The task -> Each line below from the one containing "in WSO2 products." through the one containing "default pack, this" should be output exactly as it stands, and no other line should appear.

Extracted data ->

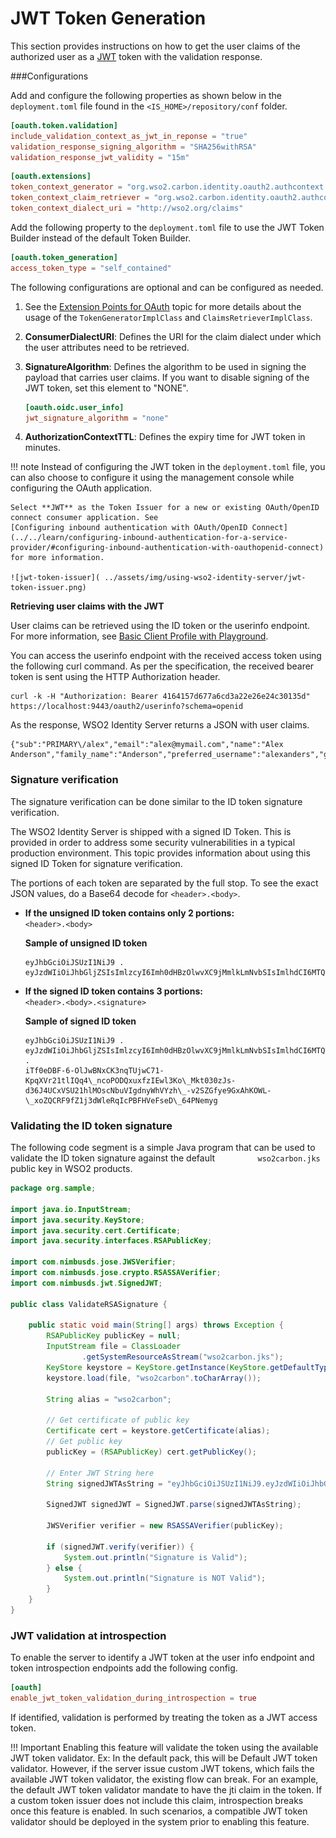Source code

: # JWT Token Generation

This section provides instructions on how to get the user claims of the
authorized user as a
[JWT](https://openid.net/specs/draft-jones-json-web-token-07.html) token
with the validation response.

###Configurations

Add and configure the following properties as shown below in the `deployment.toml` file found in the `<IS_HOME>/repository/conf` folder.  

```toml
[oauth.token.validation]
include_validation_context_as_jwt_in_reponse = "true"
validation_response_signing_algorithm = "SHA256withRSA"
validation_response_jwt_validity = "15m"
```

```toml
[oauth.extensions]
token_context_generator = "org.wso2.carbon.identity.oauth2.authcontext.JWTTokenGenerator"
token_context_claim_retriever = "org.wso2.carbon.identity.oauth2.authcontext.DefaultClaimsRetriever"
token_context_dialect_uri = "http://wso2.org/claims"
```

Add the following property to the `deployment.toml` file to use the JWT Token
Builder instead of the default Token Builder.

```toml
[oauth.token_generation]
access_token_type = "self_contained"
```
    
The following configurations are optional and can be configured as
needed.

1.  See the [Extension Points for OAuth](../../learn/extension-points-for-oauth/#authorizationcontext-token-generator)
    topic for more details about the usage of the `TokenGeneratorImplClass` and `ClaimsRetrieverImplClass`.

2.  **ConsumerDialectURI**: Defines the URI for the claim dialect under
    which the user attributes need to be retrieved.

3.  **SignatureAlgorithm**: Defines the algorithm to be used in signing the
    payload that carries user claims. If you want to disable signing of
    the JWT token, set this element to "NONE".

    ```toml
    [oauth.oidc.user_info]
    jwt_signature_algorithm = "none"
    ```

4.  **AuthorizationContextTTL**: Defines the expiry time for JWT token in
    minutes.

!!! note
    Instead of configuring the JWT token in the
    `deployment.toml` file, you can also choose to configure
    it using the management console while configuring the OAuth application.
    
    Select **JWT** as the Token Issuer for a new or existing OAuth/OpenID
    connect consumer application. See 
    [Configuring inbound authentication with OAuth/OpenID Connect](../../learn/configuring-inbound-authentication-for-a-service-provider/#configuring-inbound-authentication-with-oauthopenid-connect)
    for more information.
    
    ![jwt-token-issuer]( ../assets/img/using-wso2-identity-server/jwt-token-issuer.png) 
    

**Retrieving user claims with the JWT**

User claims can be retrieved using the ID token or the userinfo endpoint. For more information, see [Basic Client Profile with Playground](../../learn/basic-client-profile-with-playground).

You can access the userinfo endpoint with the received access token using the following curl command. As per the specification, the received bearer token is sent using the HTTP Authorization header.

```
curl -k -H "Authorization: Bearer 4164157d677a6cd3a22e26e24c30135d" https://localhost:9443/oauth2/userinfo?schema=openid
```

As the response, WSO2 Identity Server returns a JSON with user claims.

```
{"sub":"PRIMARY\/alex","email":"alex@mymail.com","name":"Alex Anderson","family_name":"Anderson","preferred_username":"alexanders","given_name":"Alex"}
```

### Signature verification

The signature verification can be done similar to the ID token signature
verification.

The WSO2 Identity Server is shipped with a signed ID Token. This is
provided in order to address some security vulnerabilities in a typical
production environment. This topic provides information about using this
signed ID Token for signature verification.

The portions of each token are separated by the full stop. To see the
exact JSON values, do a Base64 decode for `<header>.<body>`.

-   **If the unsigned ID token contains only 2 portions:**  
    `<header>.<body>`  

    **Sample of unsigned ID token**
    ```
    eyJhbGciOiJSUzI1NiJ9 .
    eyJzdWIiOiJhbGljZSIsImlzcyI6Imh0dHBzOlwvXC9jMmlkLmNvbSIsImlhdCI6MTQxNjE1ODU0MX0
    ```

-   **If the signed ID token contains 3 portions:**  
    `<header>.<body>.<signature>`

    **Sample of signed ID token**
    ```
    eyJhbGciOiJSUzI1NiJ9 .
    eyJzdWIiOiJhbGljZSIsImlzcyI6Imh0dHBzOlwvXC9jMmlkLmNvbSIsImlhdCI6MTQxNjE1ODU0MX0
    .
    iTf0eDBF-6-OlJwBNxCK3nqTUjwC71-KpqXVr21tlIQq4\_ncoPODQxuxfzIEwl3Ko\_Mkt030zJs-d36J4UCxVSU21hlMOscNbuVIgdnyWhVYzh\_-v2SZGfye9GxAhKOWL-\_xoZQCRF9fZ1j3dWleRqIcPBFHVeFseD\_64PNemyg
    ```

### Validating the ID token signature

The following code segment is a simple Java program that can be used to
validate the ID token signature against the default
`          wso2carbon.jks         ` public key in WSO2 products.

``` java
package org.sample;

import java.io.InputStream;
import java.security.KeyStore;
import java.security.cert.Certificate;
import java.security.interfaces.RSAPublicKey;

import com.nimbusds.jose.JWSVerifier;
import com.nimbusds.jose.crypto.RSASSAVerifier;
import com.nimbusds.jwt.SignedJWT;

public class ValidateRSASignature {

    public static void main(String[] args) throws Exception {
        RSAPublicKey publicKey = null;
        InputStream file = ClassLoader
                .getSystemResourceAsStream("wso2carbon.jks");
        KeyStore keystore = KeyStore.getInstance(KeyStore.getDefaultType());
        keystore.load(file, "wso2carbon".toCharArray());

        String alias = "wso2carbon";

        // Get certificate of public key
        Certificate cert = keystore.getCertificate(alias);
        // Get public key
        publicKey = (RSAPublicKey) cert.getPublicKey();

        // Enter JWT String here
        String signedJWTAsString = "eyJhbGciOiJSUzI1NiJ9.eyJzdWIiOiJhbGljZSIsImlzcyI6Imh0d";

        SignedJWT signedJWT = SignedJWT.parse(signedJWTAsString);

        JWSVerifier verifier = new RSASSAVerifier(publicKey);

        if (signedJWT.verify(verifier)) {
            System.out.println("Signature is Valid");
        } else {
            System.out.println("Signature is NOT Valid");
        }
    }
}
```
### JWT validation at introspection

To enable the server to identify a JWT token at the user info endpoint and token introspection endpoints add the following config.

```toml
[oauth]
enable_jwt_token_validation_during_introspection = true
```

If identified, validation is performed by treating the token as a JWT access token.

!!! Important 
    Enabling this feature will validate the token using the available JWT token validator. Ex: In the
    default pack, this will be Default JWT token validator. However, if the server issue custom JWT
    tokens, which fails the available JWT token validator, the existing flow can break. For an example,
    the default JWT token validator mandate to have the jti claim in the token. If a custom token issuer
    does not include this claim, introspection breaks once this feature is enabled. In such scenarios,
    a compatible JWT token validator should be deployed in the system prior to enabling this feature.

Response box ->
`          wso2carbon.jks         ` public key in WSO2 products.

``` java
package org.sample;

import java.io.InputStream;
import java.security.KeyStore;
import java.security.cert.Certificate;
import java.security.interfaces.RSAPublicKey;

import com.nimbusds.jose.JWSVerifier;
import com.nimbusds.jose.crypto.RSASSAVerifier;
import com.nimbusds.jwt.SignedJWT;

public class ValidateRSASignature {

    public static void main(String[] args) throws Exception {
        RSAPublicKey publicKey = null;
        InputStream file = ClassLoader
                .getSystemResourceAsStream("wso2carbon.jks");
        KeyStore keystore = KeyStore.getInstance(KeyStore.getDefaultType());
        keystore.load(file, "wso2carbon".toCharArray());

        String alias = "wso2carbon";

        // Get certificate of public key
        Certificate cert = keystore.getCertificate(alias);
        // Get public key
        publicKey = (RSAPublicKey) cert.getPublicKey();

        // Enter JWT String here
        String signedJWTAsString = "eyJhbGciOiJSUzI1NiJ9.eyJzdWIiOiJhbGljZSIsImlzcyI6Imh0d";

        SignedJWT signedJWT = SignedJWT.parse(signedJWTAsString);

        JWSVerifier verifier = new RSASSAVerifier(publicKey);

        if (signedJWT.verify(verifier)) {
            System.out.println("Signature is Valid");
        } else {
            System.out.println("Signature is NOT Valid");
        }
    }
}
```
### JWT validation at introspection

To enable the server to identify a JWT token at the user info endpoint and token introspection endpoints add the following config.

```toml
[oauth]
enable_jwt_token_validation_during_introspection = true
```

If identified, validation is performed by treating the token as a JWT access token.

!!! Important 
    Enabling this feature will validate the token using the available JWT token validator. Ex: In the
    default pack, this will be Default JWT token validator. However, if the server issue custom JWT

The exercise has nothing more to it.